- ASSIGNMENT:
Copy each of the entries below faithfully, setting aside any pictures.

_ _ _ _ _

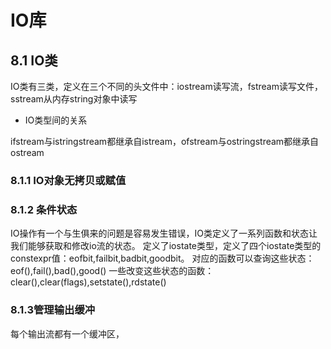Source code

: # IO库
## 8.1 IO类
IO类有三类，定义在三个不同的头文件中：iostream读写流，fstream读写文件，sstream从内存string对象中读写
- IO类型间的关系

ifstream与istringstream都继承自istream，ofstream与ostringstream都继承自ostream
### 8.1.1 IO对象无拷贝或赋值
### 8.1.2 条件状态
IO操作有一个与生俱来的问题是容易发生错误，IO类定义了一系列函数和状态让我们能够获取和修改io流的状态。
定义了iostate类型，定义了四个iostate类型的constexpr值：eofbit,failbit,badbit,goodbit。
对应的函数可以查询这些状态：eof(),fail(),bad(),good()
一些改变这些状态的函数：clear(),clear(flags),setstate(),rdstate()
### 8.1.3管理输出缓冲
每个输出流都有一个缓冲区，
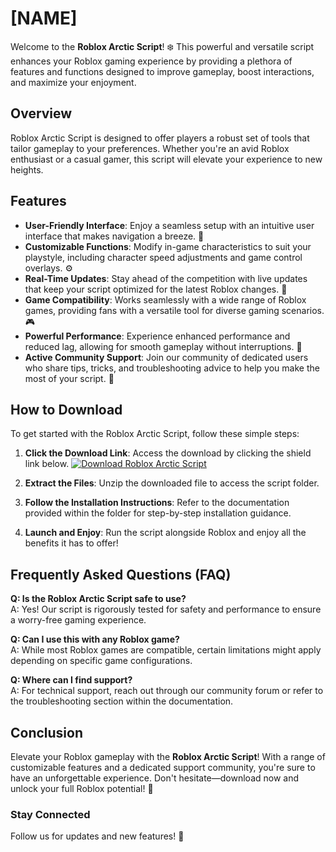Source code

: # [NAME]

Welcome to the **Roblox Arctic Script**! ❄️ This powerful and versatile script enhances your Roblox gaming experience by providing a plethora of features and functions designed to improve gameplay, boost interactions, and maximize your enjoyment. 

## Overview

Roblox Arctic Script is designed to offer players a robust set of tools that tailor gameplay to your preferences. Whether you're an avid Roblox enthusiast or a casual gamer, this script will elevate your experience to new heights. 

## Features

- **User-Friendly Interface**: Enjoy a seamless setup with an intuitive user interface that makes navigation a breeze. 🌌
- **Customizable Functions**: Modify in-game characteristics to suit your playstyle, including character speed adjustments and game control overlays. ⚙️
- **Real-Time Updates**: Stay ahead of the competition with live updates that keep your script optimized for the latest Roblox changes. 🔄
- **Game Compatibility**: Works seamlessly with a wide range of Roblox games, providing fans with a versatile tool for diverse gaming scenarios. 🎮
- **Powerful Performance**: Experience enhanced performance and reduced lag, allowing for smooth gameplay without interruptions. 🚀
- **Active Community Support**: Join our community of dedicated users who share tips, tricks, and troubleshooting advice to help you make the most of your script. 🤝

## How to Download

To get started with the Roblox Arctic Script, follow these simple steps:

1. **Click the Download Link**: Access the download by clicking the shield link below. 
   [![Download Roblox Arctic Script](https://img.shields.io/badge/Download-Roblox_Arctic_Script-brightgreen)](https://app.mediafire.com/hyewxkvve9m42)
   
2. **Extract the Files**: Unzip the downloaded file to access the script folder.

3. **Follow the Installation Instructions**: Refer to the documentation provided within the folder for step-by-step installation guidance.

4. **Launch and Enjoy**: Run the script alongside Roblox and enjoy all the benefits it has to offer!

## Frequently Asked Questions (FAQ)

**Q: Is the Roblox Arctic Script safe to use?**  
A: Yes! Our script is rigorously tested for safety and performance to ensure a worry-free gaming experience.

**Q: Can I use this with any Roblox game?**  
A: While most Roblox games are compatible, certain limitations might apply depending on specific game configurations.

**Q: Where can I find support?**  
A: For technical support, reach out through our community forum or refer to the troubleshooting section within the documentation.

## Conclusion

Elevate your Roblox gameplay with the **Roblox Arctic Script**! With a range of customizable features and a dedicated support community, you're sure to have an unforgettable experience. Don't hesitate—download now and unlock your full Roblox potential! 🌟

### Stay Connected

Follow us for updates and new features! 📱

_ _ _ _ _

- FINISHED TASK:
Source code

: # IO库
## 8.1 IO类
IO类有三类，定义在三个不同的头文件中：iostream读写流，fstream读写文件，sstream从内存string对象中读写
- IO类型间的关系

ifstream与istringstream都继承自istream，ofstream与ostringstream都继承自ostream
### 8.1.1 IO对象无拷贝或赋值
### 8.1.2 条件状态
IO操作有一个与生俱来的问题是容易发生错误，IO类定义了一系列函数和状态让我们能够获取和修改io流的状态。
定义了iostate类型，定义了四个iostate类型的constexpr值：eofbit,failbit,badbit,goodbit。
对应的函数可以查询这些状态：eof(),fail(),bad(),good()
一些改变这些状态的函数：clear(),clear(flags),setstate(),rdstate()
### 8.1.3管理输出缓冲
每个输出流都有一个缓冲区，
Source code

: # [NAME]

Welcome to the **Roblox Arctic Script**! ❄️ This powerful and versatile script enhances your Roblox gaming experience by providing a plethora of features and functions designed to improve gameplay, boost interactions, and maximize your enjoyment. 

## Overview

Roblox Arctic Script is designed to offer players a robust set of tools that tailor gameplay to your preferences. Whether you're an avid Roblox enthusiast or a casual gamer, this script will elevate your experience to new heights. 

## Features

- **User-Friendly Interface**: Enjoy a seamless setup with an intuitive user interface that makes navigation a breeze. 🌌
- **Customizable Functions**: Modify in-game characteristics to suit your playstyle, including character speed adjustments and game control overlays. ⚙️
- **Real-Time Updates**: Stay ahead of the competition with live updates that keep your script optimized for the latest Roblox changes. 🔄
- **Game Compatibility**: Works seamlessly with a wide range of Roblox games, providing fans with a versatile tool for diverse gaming scenarios. 🎮
- **Powerful Performance**: Experience enhanced performance and reduced lag, allowing for smooth gameplay without interruptions. 🚀
- **Active Community Support**: Join our community of dedicated users who share tips, tricks, and troubleshooting advice to help you make the most of your script. 🤝

## How to Download

To get started with the Roblox Arctic Script, follow these simple steps:

1. **Click the Download Link**: Access the download by clicking the shield link below. 
   [![Download Roblox Arctic Script](https://img.shields.io/badge/Download-Roblox_Arctic_Script-brightgreen)](https://app.mediafire.com/hyewxkvve9m42)
   
2. **Extract the Files**: Unzip the downloaded file to access the script folder.

3. **Follow the Installation Instructions**: Refer to the documentation provided within the folder for step-by-step installation guidance.

4. **Launch and Enjoy**: Run the script alongside Roblox and enjoy all the benefits it has to offer!

## Frequently Asked Questions (FAQ)

**Q: Is the Roblox Arctic Script safe to use?**  
A: Yes! Our script is rigorously tested for safety and performance to ensure a worry-free gaming experience.

**Q: Can I use this with any Roblox game?**  
A: While most Roblox games are compatible, certain limitations might apply depending on specific game configurations.

**Q: Where can I find support?**  
A: For technical support, reach out through our community forum or refer to the troubleshooting section within the documentation.

## Conclusion

Elevate your Roblox gameplay with the **Roblox Arctic Script**! With a range of customizable features and a dedicated support community, you're sure to have an unforgettable experience. Don't hesitate—download now and unlock your full Roblox potential! 🌟

### Stay Connected

Follow us for updates and new features! 📱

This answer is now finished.